[Lady Byron Vindicated by Harriet Beecher Stowe]@TWC D-Link book
Lady Byron Vindicated

CHAPTER I
17/31

She seemed interested to point out to them what they should see and study in London; and the charm of her conversation left on their minds an impression that subsequent years have never effaced.

I record this incident, because it shows how little Lady Byron assumed the privileges or had the character of an invalid absorbed in herself, and likely to brood over her own woes and wrongs.
Here was a family of strangers stranded in a dull season in London, and there was no manner of obligation upon her to exert herself to show them attention.
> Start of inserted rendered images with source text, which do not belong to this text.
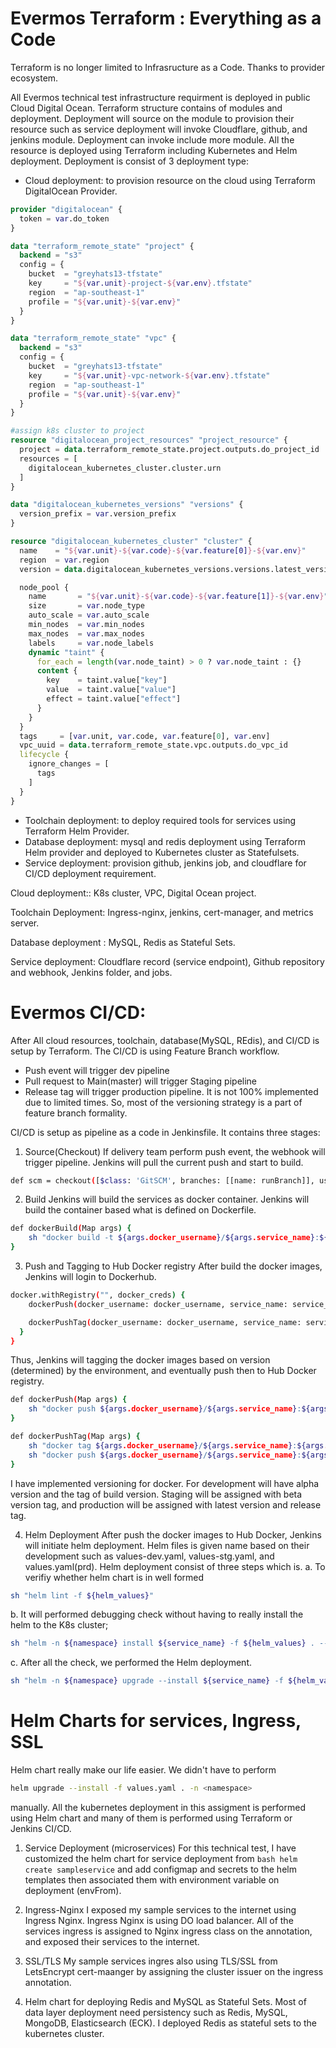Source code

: # Evermos Terraform : Everything as a Code
Terraform is no longer limited to Infrasructure as a Code. Thanks to provider ecosystem.

All Evermos technical test infrastructure requirment is deployed in public Cloud Digital Ocean.
Terraform structure contains of modules and deployment. Deployment will source on the module to provision their resource such as service deployment
will invoke Cloudflare, github, and jenkins module.
Deployment can invoke include more module. All the resource is deployed using Terraform including Kubernetes and Helm deployment.
Deployment is consist of 3 deployment type:
- Cloud deployment: to provision resource on the cloud using Terraform DigitalOcean Provider.
```terraform
provider "digitalocean" {
  token = var.do_token
}

data "terraform_remote_state" "project" {
  backend = "s3"
  config = {
    bucket  = "greyhats13-tfstate"
    key     = "${var.unit}-project-${var.env}.tfstate"
    region  = "ap-southeast-1"
    profile = "${var.unit}-${var.env}"
  }
}

data "terraform_remote_state" "vpc" {
  backend = "s3"
  config = {
    bucket  = "greyhats13-tfstate"
    key     = "${var.unit}-vpc-network-${var.env}.tfstate"
    region  = "ap-southeast-1"
    profile = "${var.unit}-${var.env}"
  }
}

#assign k8s cluster to project
resource "digitalocean_project_resources" "project_resource" {
  project = data.terraform_remote_state.project.outputs.do_project_id
  resources = [
    digitalocean_kubernetes_cluster.cluster.urn
  ]
}

data "digitalocean_kubernetes_versions" "versions" {
  version_prefix = var.version_prefix
}

resource "digitalocean_kubernetes_cluster" "cluster" {
  name    = "${var.unit}-${var.code}-${var.feature[0]}-${var.env}"
  region  = var.region
  version = data.digitalocean_kubernetes_versions.versions.latest_version

  node_pool {
    name       = "${var.unit}-${var.code}-${var.feature[1]}-${var.env}"
    size       = var.node_type
    auto_scale = var.auto_scale
    min_nodes  = var.min_nodes
    max_nodes  = var.max_nodes
    labels     = var.node_labels
    dynamic "taint" {
      for_each = length(var.node_taint) > 0 ? var.node_taint : {}
      content {
        key    = taint.value["key"]
        value  = taint.value["value"]
        effect = taint.value["effect"]
      }
    }
  }
  tags     = [var.unit, var.code, var.feature[0], var.env]
  vpc_uuid = data.terraform_remote_state.vpc.outputs.do_vpc_id
  lifecycle {
    ignore_changes = [
      tags
    ]
  }
}
```
- Toolchain deployment: to deploy required tools for services using Terraform Helm Provider.
- Database deployment: mysql and redis deployment using Terraform Helm provider and deployed to Kubernetes cluster as Statefulsets.
- Service deployment: provision github, jenkins job, and cloudflare for CI/CD deployment requirement.


Cloud deployment::
K8s cluster, VPC, Digital Ocean project.

Toolchain Deployment:
Ingress-nginx, jenkins, cert-manager, and metrics server.

Database deployment :
MySQL, Redis as Stateful Sets.

Service deployment:
Cloudflare record (service endpoint), Github repository and webhook, Jenkins folder, and jobs.


# Evermos CI/CD:
After All cloud resources, toolchain, database(MySQL, REdis), and CI/CD is setup by Terraform. The CI/CD is using Feature Branch workflow. 
- Push event will trigger dev pipeline
- Pull request to Main(master) will trigger Staging pipeline
- Release tag will trigger production pipeline.
It is not 100% implemented due to limited times. So, most of the versioning strategy is a part of feature branch formality.

CI/CD is setup as pipeline as a code in Jenkinsfile. It contains three stages:
1. Source(Checkout)
If delivery team perform push event, the webhook will trigger pipeline.
Jenkins will pull the current push and start to build.
```bash
def scm = checkout([$class: 'GitSCM', branches: [[name: runBranch]], userRemoteConfigs: [[credentialsId: 'gitlab-auth-token', url: repo_url]]])
```
2. Build
Jenkins will build the services as docker container. Jenkins will build the container based what is defined on Dockerfile.
```bash
def dockerBuild(Map args) {
    sh "docker build -t ${args.docker_username}/${args.service_name}:${args.build_number} ."
}
```
3. Push and Tagging to Hub Docker registry
After build the docker images, Jenkins will login to Dockerhub.
```bash
docker.withRegistry("", docker_creds) {
    dockerPush(docker_username: docker_username, service_name: service_name, build_number: build_number)

    dockerPushTag(docker_username: docker_username, service_name: service_name, build_number: build_number, version: version)
  }
}

```
Thus, Jenkins will tagging the docker images based on version (determined) by the environment, and eventually push then to Hub Docker registry.
```bash
def dockerPush(Map args) {
    sh "docker push ${args.docker_username}/${args.service_name}:${args.build_number}"
}

def dockerPushTag(Map args) {
    sh "docker tag ${args.docker_username}/${args.service_name}:${args.build_number} ${args.docker_username}/${args.service_name}:${args.version}"
    sh "docker push ${args.docker_username}/${args.service_name}:${args.version}"
}
```
I have implemented versioning for docker. For development will have alpha version and the tag of build version. Staging will be assigned with beta version tag, and production will be assigned with latest version and release tag.

4. Helm Deployment
After push the docker images to Hub Docker, Jenkins will initiate helm deployment. Helm files is given name based on their development such as values-dev.yaml, values-stg.yaml, and values.yaml(prd). Helm deployment consist of three steps which is.
a. To verifiy whether helm chart is in well formed
```bash
sh "helm lint -f ${helm_values}"
```
b. It will performed debugging check without having to really install the helm to the K8s cluster;
```bash
sh "helm -n ${namespace} install ${service_name} -f ${helm_values} . --dry-run --debug"
```
c. After all the check, we performed the Helm deployment.
```bash
sh "helm -n ${namespace} upgrade --install ${service_name} -f ${helm_values} . --recreate-pods"
```

# Helm Charts for services, Ingress, SSL
Helm chart really make our life easier. We didn't have to perform
```bash
helm upgrade --install -f values.yaml . -n <namespace>
```
manually. All the kubernetes deployment in this assigment is performed using Helm chart and many of them is performed using Terraform or Jenkins CI/CD.
1. Service Deployment (microservices)
For this technical test, I have customized the helm chart for service deployment from ```bash helm create sampleservice``` and add configmap and secrets to the helm templates then associated them with environment variable on deployment (envFrom).
2. Ingress-Nginx
I exposed my sample services to the internet using Ingress Nginx. Ingress Nginx is using DO load balancer. All of the services ingress is assigned to Nginx ingress class on the annotation, and exposed their services to the internet.
3. SSL/TLS
My sample services ingres also using TLS/SSL from LetsEncrypt cert-maanger by assigning the cluster issuer on the ingress annotation.

5. Helm chart for deploying Redis and MySQL as Stateful Sets.
Most of data layer deployment need persistency such as Redis, MySQL, MongoDB, Elasticsearch (ECK). I deployed Redis as stateful sets to the kubernetes cluster.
Her state of health would have been an all-sufficient reason why she should not do it; and her doing it was simply a specimen of that unselfish care for others, even down to the least detail, of which her life was full.
A little while after, at her request, I went, with my husband and son, to pass an evening at her house.
There were a few persons present whom she thought I should be interested to know,--a Miss Goldsmid, daughter of Baron Goldsmid, and Lord Ockham, her grandson, eldest son and heir of the Earl of Lovelace, to whom she introduced my son.
I had heard much of the eccentricities of this young nobleman, and was exceedingly struck with his personal appearance.

His bodily frame was of the order of the Farnese Hercules,--a wonderful development of physical and muscular strength.

His hands were those of a blacksmith.